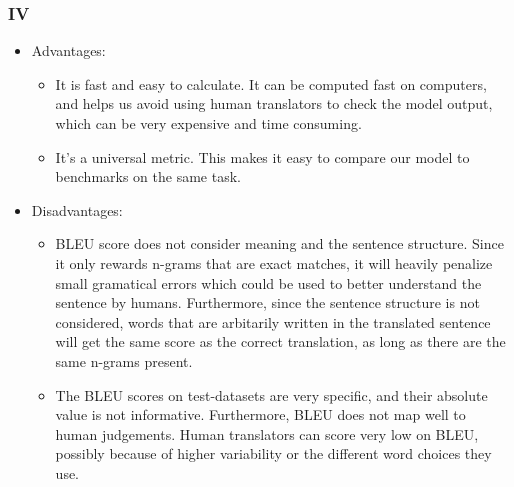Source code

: \documentclass[a4paper]{article}
\begin{document}
\subsubsection{IV}
\begin{itemize}
    \item Advantages:
    \begin{itemize}
        \item It is fast and easy to calculate. It can be computed fast on computers, and helps us avoid using human translators to check the model output, which can be very expensive and time consuming.
        \item It's a universal metric. This makes it easy to compare our model to benchmarks on the same task.
    \end{itemize}
    \item Disadvantages:
    \begin{itemize}
        \item BLEU score does not consider meaning and the sentence structure. Since it only rewards n-grams that are exact matches, it will heavily penalize small gramatical errors which could be used to better understand the sentence by humans. Furthermore, since the sentence structure is not considered, words that are arbitarily written in the translated sentence will get the same score as the correct translation, as long as there are the same n-grams present.
        \item The BLEU scores on test-datasets are very specific, and their absolute value is not informative. Furthermore, BLEU does not map well to human judgements. Human translators can score very low on BLEU, possibly because of higher variability or the different word choices they use.
    \end{itemize}
\end{itemize}
\end{document}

## Task details
Show me every line of the entries above that holds "which".

## Problem solution
        \item It is fast and easy to calculate. It can be computed fast on computers, and helps us avoid using human translators to check the model output, which can be very expensive and time consuming.
        \item BLEU score does not consider meaning and the sentence structure. Since it only rewards n-grams that are exact matches, it will heavily penalize small gramatical errors which could be used to better understand the sentence by humans. Furthermore, since the sentence structure is not considered, words that are arbitarily written in the translated sentence will get the same score as the correct translation, as long as there are the same n-grams present.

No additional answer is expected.